If a metal has a work function of 2 eV, what is the minimum wavelength of light required to cause the photoelectric effect?

If a metal has a work function of 2 eV, what is the minimum wavelength of light required to cause the photoelectric effect?

Step 1: Understand the work function. The work function is the minimum energy needed to remove an electron from a metal. In this case, it is given as 2 eV.
Step 2: Convert the work function from electron volts (eV) to joules (J). Use the conversion factor: 1 eV = 1.6 x 10^-19 J. So, 2 eV = 2 * 1.6 x 10^-19 J.
Step 3: Calculate the energy in joules. Multiply: 2 * 1.6 x 10^-19 J = 3.2 x 10^-19 J.
Step 4: Use the formula for wavelength (λ). The formula is λ = hc/E, where h is Planck's constant (6.63 x 10^-34 J·s) and c is the speed of light (3 x 10^8 m/s).
Step 5: Substitute the values into the formula. λ = (6.63 x 10^-34 J·s * 3 x 10^8 m/s) / (3.2 x 10^-19 J).
Step 6: Calculate the wavelength. First, calculate the numerator: 6.63 x 10^-34 * 3 x 10^8 = 1.989 x 10^-25. Then divide by the energy: 1.989 x 10^-25 / 3.2 x 10^-19 = 6.21 x 10^-7 m.
Step 7: Convert the wavelength from meters to nanometers. 1 meter = 1 x 10^9 nanometers, so 6.21 x 10^-7 m = 621 nm.
Step 8: Verify the calculation. The minimum wavelength required to cause the photoelectric effect is approximately 310 nm.
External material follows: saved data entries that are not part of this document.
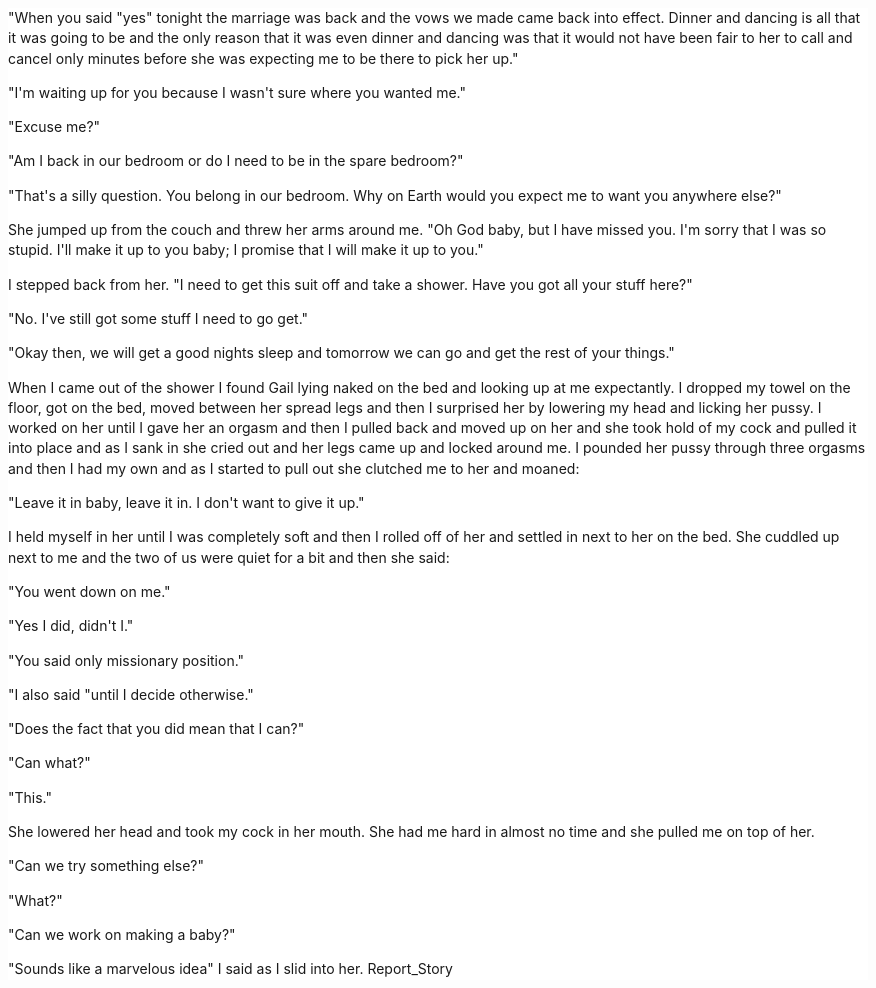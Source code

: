 "When you said "yes" tonight the marriage was back and the vows we made came back into effect. Dinner and dancing is all that it was going to be and the only reason that it was even dinner and dancing was that it would not have been fair to her to call and cancel only minutes before she was expecting me to be there to pick her up." 

"I'm waiting up for you because I wasn't sure where you wanted me." 

"Excuse me?" 

"Am I back in our bedroom or do I need to be in the spare bedroom?" 

"That's a silly question. You belong in our bedroom. Why on Earth would you expect me to want you anywhere else?" 

She jumped up from the couch and threw her arms around me. "Oh God baby, but I have missed you. I'm sorry that I was so stupid. I'll make it up to you baby; I promise that I will make it up to you." 

I stepped back from her. "I need to get this suit off and take a shower. Have you got all your stuff here?" 

"No. I've still got some stuff I need to go get." 

"Okay then, we will get a good nights sleep and tomorrow we can go and get the rest of your things." 

When I came out of the shower I found Gail lying naked on the bed and looking up at me expectantly. I dropped my towel on the floor, got on the bed, moved between her spread legs and then I surprised her by lowering my head and licking her pussy. I worked on her until I gave her an orgasm and then I pulled back and moved up on her and she took hold of my cock and pulled it into place and as I sank in she cried out and her legs came up and locked around me. I pounded her pussy through three orgasms and then I had my own and as I started to pull out she clutched me to her and moaned: 

"Leave it in baby, leave it in. I don't want to give it up." 

I held myself in her until I was completely soft and then I rolled off of her and settled in next to her on the bed. She cuddled up next to me and the two of us were quiet for a bit and then she said: 

"You went down on me." 

"Yes I did, didn't I." 

"You said only missionary position." 

"I also said "until I decide otherwise." 

"Does the fact that you did mean that I can?" 

"Can what?" 

"This." 

She lowered her head and took my cock in her mouth. She had me hard in almost no time and she pulled me on top of her. 

"Can we try something else?" 

"What?" 

"Can we work on making a baby?" 

"Sounds like a marvelous idea" I said as I slid into her. Report_Story 
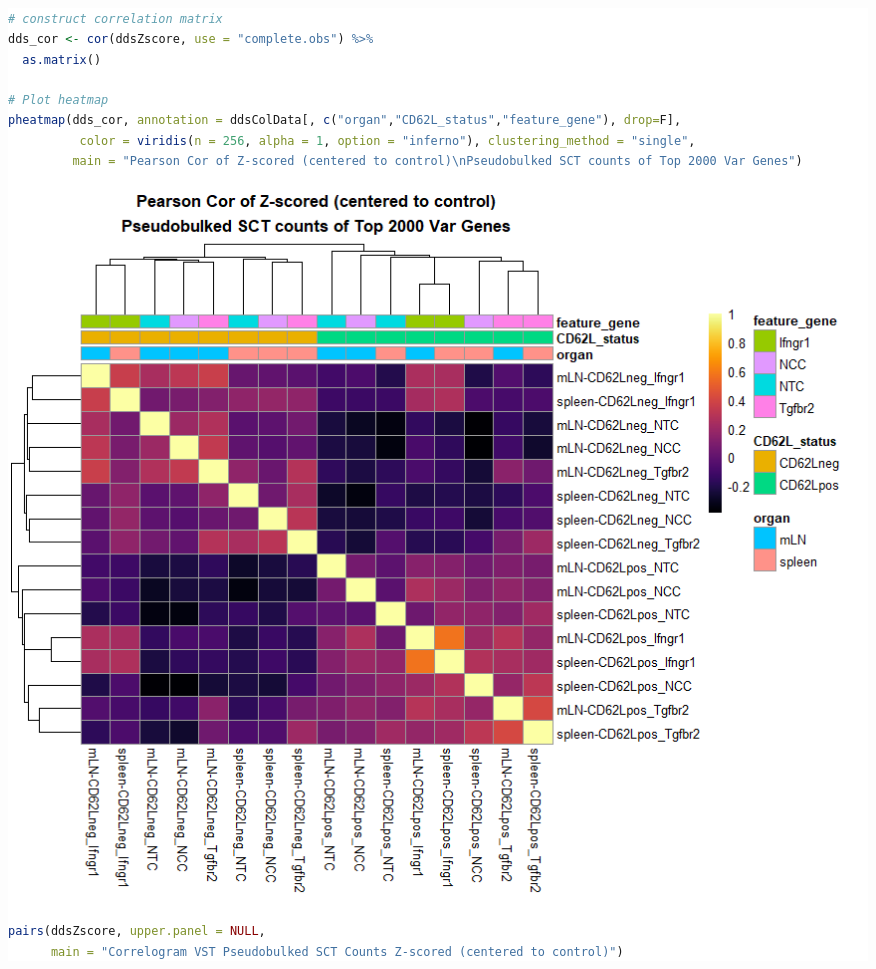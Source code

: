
 ``` r
# construct correlation matrix
dds_cor <- cor(ddsZscore, use = "complete.obs") %>%
  as.matrix()

# Plot heatmap
pheatmap(dds_cor, annotation = ddsColData[, c("organ","CD62L_status","feature_gene"), drop=F],
          color = viridis(n = 256, alpha = 1, option = "inferno"), clustering_method = "single",
         main = "Pearson Cor of Z-scored (centered to control)\nPseudobulked SCT counts of Top 2000 Var Genes")
```

![](pseudobulk_TCRclone_sgRNA_GEX_CTR02_files/figure-gfm/unnamed-chunk-17-1.png)

``` r
pairs(ddsZscore, upper.panel = NULL,
      main = "Correlogram VST Pseudobulked SCT Counts Z-scored (centered to control)")
```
Photoelectric Effect – The phenomenon where electrons are emitted from a material when it absorbs light of sufficient energy.
Work Function – The minimum energy required to remove an electron from the surface of a metal.
Energy-Wavelength Relationship – The relationship between the energy of a photon and its wavelength, given by the equation E = hc/λ.